Some clusters un US-East-1 reporting readonly errors

Incident Report for Bonsai

Postmortem

Earlier today, an Elasticsearch 6.2 node in a Virginia-based multitenant server group was terminated and replaced by our autoscaling group. This resulted in some shards being shuffled around to the remaining nodes. While waiting for the replacement node to come online, the remaining nodes quickly filled up with data and reached the “flood stage” watermark.

When a flood stage watermark is reached, Elasticsearch automatically sets all indices to readonly for safety; this triages the growth in disk usage and protects against data corruption.

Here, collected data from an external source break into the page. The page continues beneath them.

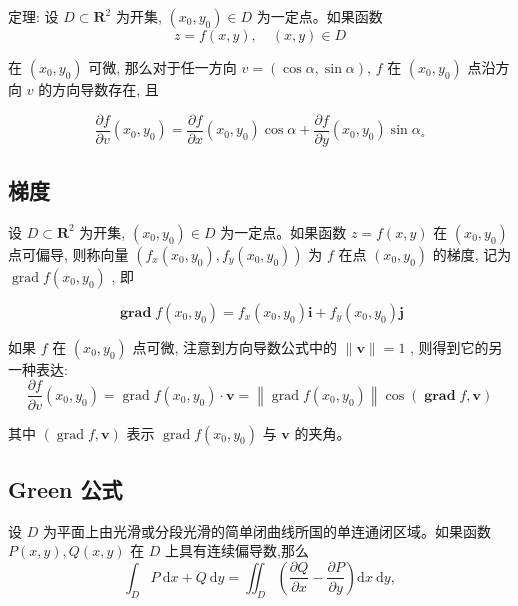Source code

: \documentclass{book}
\begin{document}
定理: 设  $D \subset \mathbf{R}^{2}$  为开集,  $\left(x_{0}, y_{0}\right) \in D$  为一定点。如果函数
\begin{equation}
    z=f(x, y), \quad(x, y) \in D
\end{equation}

在  $\left(x_{0}, y_{0}\right)$  可微, 那么对于任一方向  $v=(\cos \alpha, \sin \alpha)$, $f$  在  $\left(x_{0}, y_{0}\right)$  点沿方向  $v$ 的方向导数存在, 且

\begin{equation}
    \frac{\partial f}{\partial v}\left(x_{0}, y_{0}\right)=\frac{\partial f}{\partial x}\left(x_{0}, y_{0}\right) \cos \alpha+\frac{\partial f}{\partial y}\left(x_{0}, y_{0}\right) \sin \alpha_{\circ}
\end{equation}

\subsection{梯度} 设  $D \subset \mathbf{R}^{2}$  为开集,  $\left(x_{0}, y_{0}\right) \in D$  为一定点。如果函数  $z=   f(x, y)$  在  $\left(x_{0}, y_{0}\right)$  点可偏导, 则称向量  $\left(f_{x}\left(x_{0}, y_{0}\right), f_{y}\left(x_{0}, y_{0}\right)\right)$  为  $f$  在点  $\left(x_{0}\right. ,  \left.y_{0}\right)$  的梯度, 记为  $\operatorname{grad} f\left(x_{0}, y_{0}\right)$ , 即

\begin{equation}
    \boldsymbol{\operatorname { g r a d }} f\left(x_{0}, y_{0}\right)=f_{x}\left(x_{0}, y_{0}\right) \boldsymbol{i}+f_{y}\left(x_{0}, y_{0}\right) \boldsymbol{j}
\end{equation}

如果  $f$  在  $\left(x_{0}, y_{0}\right)$ 点可微, 注意到方向导数公式中的  $\|\boldsymbol{v}\|=1$ , 则得到它的另一种表达:
\begin{equation}
    \frac{\partial f}{\partial v}\left(x_{0}, y_{0}\right)=\operatorname{grad} f\left(x_{0}, y_{0}\right) \cdot \boldsymbol{v}=\left\|\operatorname{grad} f\left(x_{0}, y_{0}\right)\right\| \cos (\boldsymbol{\operatorname { g r a d }} f, \boldsymbol{v})
\end{equation}

其中  $(\operatorname{grad} f, \boldsymbol{v})$  表示  $\operatorname{grad} f\left(x_{0}, y_{0}\right)$  与  $\boldsymbol{v}$  的夹角。

\subsection{Green 公式}
设  $D$  为平面上由光滑或分段光滑的简单闭曲线所国的单连通闭区域。如果函数  $P(x, y), Q(x, y)$  在  $D$  上具有连续偏导数,那么
\begin{equation}
    \int_{D} P \mathrm{~d} x+Q \mathrm{~d} y=\iint_{D}\left(\frac{\partial Q}{\partial x}-\frac{\partial P}{\partial y}\right) \mathrm{d} x \mathrm{~d} y,
\end{equation}
\end{document}
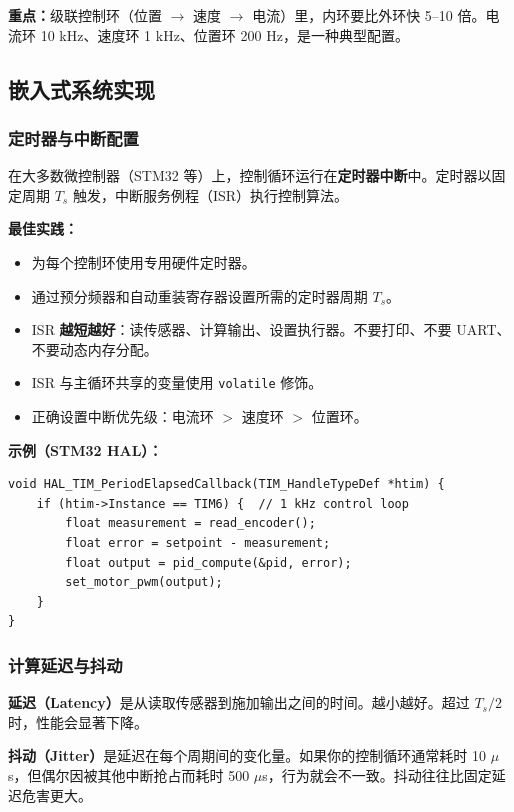 \textbf{重点：}级联控制环（位置 $\to$ 速度 $\to$ 电流）里，内环要比外环快 5--10 倍。电流环 10 kHz、速度环 1 kHz、位置环 200 Hz，是一种典型配置。

\subsection{嵌入式系统实现}

\subsubsection{定时器与中断配置}

在大多数微控制器（STM32 等）上，控制循环运行在\textbf{定时器中断}中。定时器以固定周期 $T_s$ 触发，中断服务例程（ISR）执行控制算法。

\textbf{最佳实践：}
\begin{itemize}
    \item 为每个控制环使用专用硬件定时器。
    \item 通过预分频器和自动重装寄存器设置所需的定时器周期 $T_s$。
    \item ISR \textbf{越短越好}：读传感器、计算输出、设置执行器。不要打印、不要 UART、不要动态内存分配。
    \item ISR 与主循环共享的变量使用 \texttt{volatile} 修饰。
    \item 正确设置中断优先级：电流环 $>$ 速度环 $>$ 位置环。
\end{itemize}

\textbf{示例（STM32 HAL）：}
\begin{verbatim}
void HAL_TIM_PeriodElapsedCallback(TIM_HandleTypeDef *htim) {
    if (htim->Instance == TIM6) {  // 1 kHz control loop
        float measurement = read_encoder();
        float error = setpoint - measurement;
        float output = pid_compute(&pid, error);
        set_motor_pwm(output);
    }
}
\end{verbatim}

\subsubsection{计算延迟与抖动}

\textbf{延迟（Latency）}是从读取传感器到施加输出之间的时间。越小越好。超过 $T_s / 2$ 时，性能会显著下降。

\textbf{抖动（Jitter）}是延迟在每个周期间的变化量。如果你的控制循环通常耗时 10 $\mu$s，但偶尔因被其他中断抢占而耗时 500 $\mu$s，行为就会不一致。抖动往往比固定延迟危害更大。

We were paged about several issues in rapid succession, and responded quickly. One underlying issue that was uncovered during the process was that our cleanup scripts were not running properly, which caused the disks to have a higher utilization than intended. Another issue was that the indices were not automatically taken out of readonly mode after the new node had joined the group and the shards had rebalanced.

We’re working on several long term fixes to mitigate against a recurrence of this issue in the future. If you have any questions or concerns, please feel free to reach out to us at [email protected].

Posted Mar 25, 2019 - 15:09 UTC

Resolved

This incident has been resolved.

Posted Mar 25, 2019 - 14:59 UTC

Identified

We have been paged in response to an incident that has placed some clusters in a readonly state. The errors will be resolved shortly.

Posted Mar 25, 2019 - 13:58 UTC

This incident affected: Region Health: Bonsai Virginia.